Unasked Questions about the Digital Conversion

Today was supposed to be the day. We’d been warned for months by infomercials, headline banners running across the screen and campy commercials where our local weather man asked us if we were ready for the conversion to digital TV.

Being the mindless sheep that we are, we watched these commercials, hoped our TV could handle the conversion and debated the virtues of cable, but we never asked a few simple questions. Sure, the date to switch over to a digital signal got pushed back to June, but that doesn’t mean that people are going to explain the process any more succinctly, so let me ask my questions here…

- Will getting digital TV make me able to make fun of my friends who are spending $50 a month on cable? Will the reception be as good? Will I be able to go over to their house and say, “Yeah, cable is totally worth it cause you can watch the Oxygen network whenever you want.”

- When will I be able to talk about the rabbit ear antenna as, “back in my day”? I’m hoping the answer to this question is, “for the past twenty years,” cause that’s how long I’ve been doing it.
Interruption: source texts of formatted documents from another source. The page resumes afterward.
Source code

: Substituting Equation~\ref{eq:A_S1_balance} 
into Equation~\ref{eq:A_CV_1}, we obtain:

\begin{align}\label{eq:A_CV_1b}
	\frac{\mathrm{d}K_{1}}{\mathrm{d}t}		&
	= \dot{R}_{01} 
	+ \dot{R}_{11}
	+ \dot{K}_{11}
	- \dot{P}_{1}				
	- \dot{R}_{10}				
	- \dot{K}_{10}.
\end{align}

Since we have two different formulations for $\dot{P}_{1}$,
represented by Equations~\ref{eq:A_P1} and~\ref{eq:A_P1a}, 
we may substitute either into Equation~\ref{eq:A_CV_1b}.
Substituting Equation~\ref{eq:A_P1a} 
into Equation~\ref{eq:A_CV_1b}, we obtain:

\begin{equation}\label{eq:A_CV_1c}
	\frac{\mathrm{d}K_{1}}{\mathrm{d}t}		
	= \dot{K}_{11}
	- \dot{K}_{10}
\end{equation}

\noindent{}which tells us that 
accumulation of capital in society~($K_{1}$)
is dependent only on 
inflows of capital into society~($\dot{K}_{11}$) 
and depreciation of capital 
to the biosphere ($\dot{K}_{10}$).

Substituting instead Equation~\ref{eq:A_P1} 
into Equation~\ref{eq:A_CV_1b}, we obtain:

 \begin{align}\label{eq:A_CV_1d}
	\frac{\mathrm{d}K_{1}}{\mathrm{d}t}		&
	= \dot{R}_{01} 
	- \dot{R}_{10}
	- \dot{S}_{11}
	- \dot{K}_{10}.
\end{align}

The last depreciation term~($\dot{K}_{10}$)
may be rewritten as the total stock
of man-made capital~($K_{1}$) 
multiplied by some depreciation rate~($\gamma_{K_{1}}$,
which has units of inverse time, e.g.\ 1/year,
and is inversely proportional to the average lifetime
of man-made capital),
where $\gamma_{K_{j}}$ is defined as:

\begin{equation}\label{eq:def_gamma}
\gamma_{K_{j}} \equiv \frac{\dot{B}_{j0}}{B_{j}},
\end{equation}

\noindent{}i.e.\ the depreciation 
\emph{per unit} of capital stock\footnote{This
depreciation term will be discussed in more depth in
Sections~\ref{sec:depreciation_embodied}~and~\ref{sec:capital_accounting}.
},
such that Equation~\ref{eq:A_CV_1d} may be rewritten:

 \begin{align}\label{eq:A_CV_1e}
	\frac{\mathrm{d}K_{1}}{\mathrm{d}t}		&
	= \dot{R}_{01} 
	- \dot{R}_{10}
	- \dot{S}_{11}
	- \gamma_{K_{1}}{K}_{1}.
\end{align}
- Will I still not get CBS, but will get seven channels in Spanish? Is there a way to let the TV companies know that I’m not Spanish or is this punishment for being too cheap to get cable?

- Should I feel bad that all of the ads for the digital conversion are geared towards old people and I still have no idea how to hook this stupid thing up?

- What will happen if I don’t have a TV? Will it be like that time when I told people I didn’t watch TV, but watched 5 episodes of Iron Chef on Youtube every night?

- Will they have a “worst show in analog history” award? Can I nominate anything with Michael Rappaport in it?

- What will happen if I plug my converter into my microwave?

- What will happen if I turn on my electric shaver and then put it in the microwave?

- Are suspenders coming back?

- The Fonze was one of the coolest names ever, but is Winkler the dorkiest name ever? It’s seriously only rivaled by Vanilla Ice being Rob Van Winkle.

- Is a digital converter box a romantic Valentine’s day gift? Should I apologize to my girlfriend?

- Isn’t a TV commercial showing you how to set up your digital converter box incredibly counter intuitive since no one is going to set up their box until there isn’t an analog signal and they can’t see your stupid commercial!